**EXERCISE DIRECTIONS:** All lines after the one containing "# 4.2.1 通过话题标签来找选题", together with that line itself, should be written out exactly, down to the last line of the entries below.

**SOURCE RECORDS:**

::::::

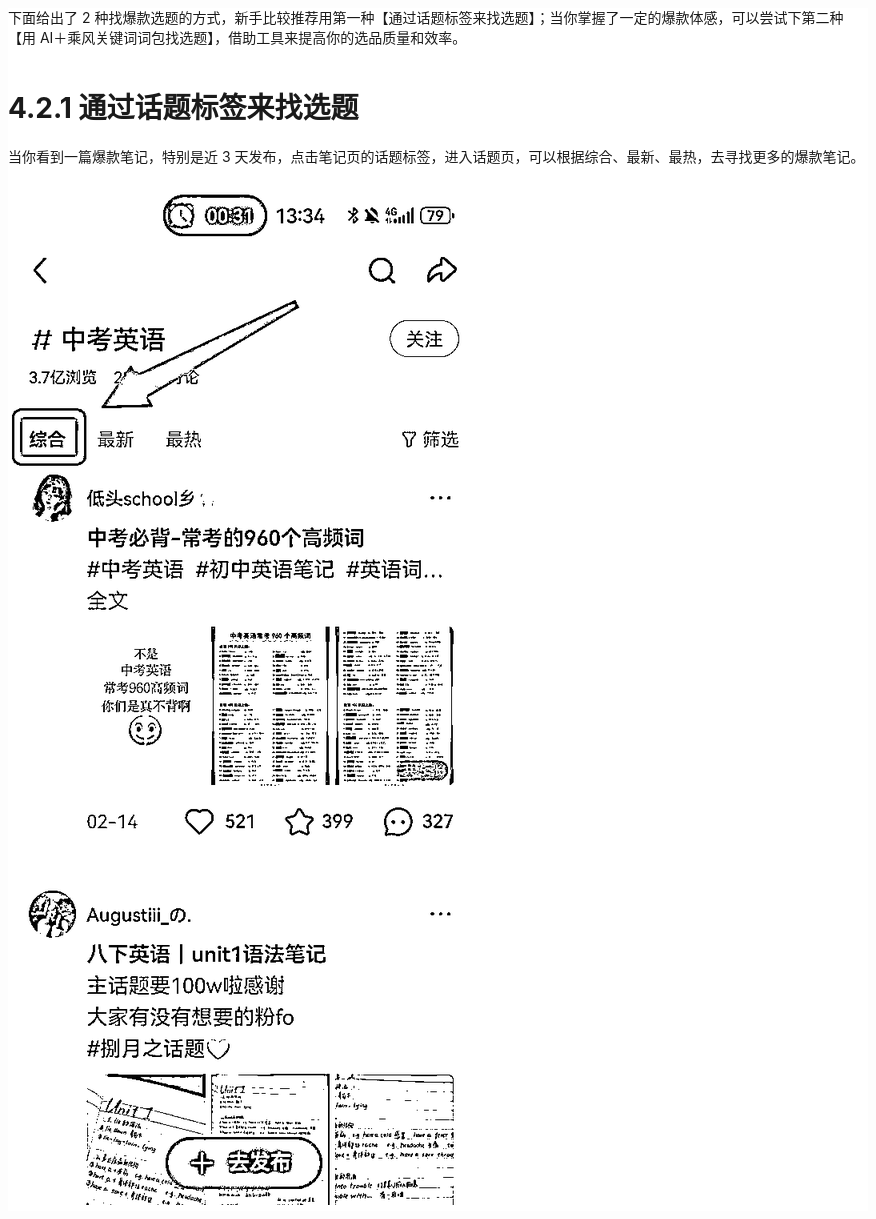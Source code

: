 下面给出了 2 种找爆款选题的方式，新手比较推荐用第一种【通过话题标签来找选题】；当你掌握了一定的爆款体感，可以尝试下第二种【用 AI＋乘风关键词词包找选题】，借助工具来提高你的选品质量和效率。

# 4.2.1 通过话题标签来找选题

当你看到一篇爆款笔记，特别是近 3 天发布，点击笔记页的话题标签，进入话题页，可以根据综合、最新、最热，去寻找更多的爆款笔记。

![](img/677d3e0308bf880dbb0694dfb01cf31c.png)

::::::

**RESPONSE BELOW:**
# 4.2.1 通过话题标签来找选题

当你看到一篇爆款笔记，特别是近 3 天发布，点击笔记页的话题标签，进入话题页，可以根据综合、最新、最热，去寻找更多的爆款笔记。

![](img/677d3e0308bf880dbb0694dfb01cf31c.png)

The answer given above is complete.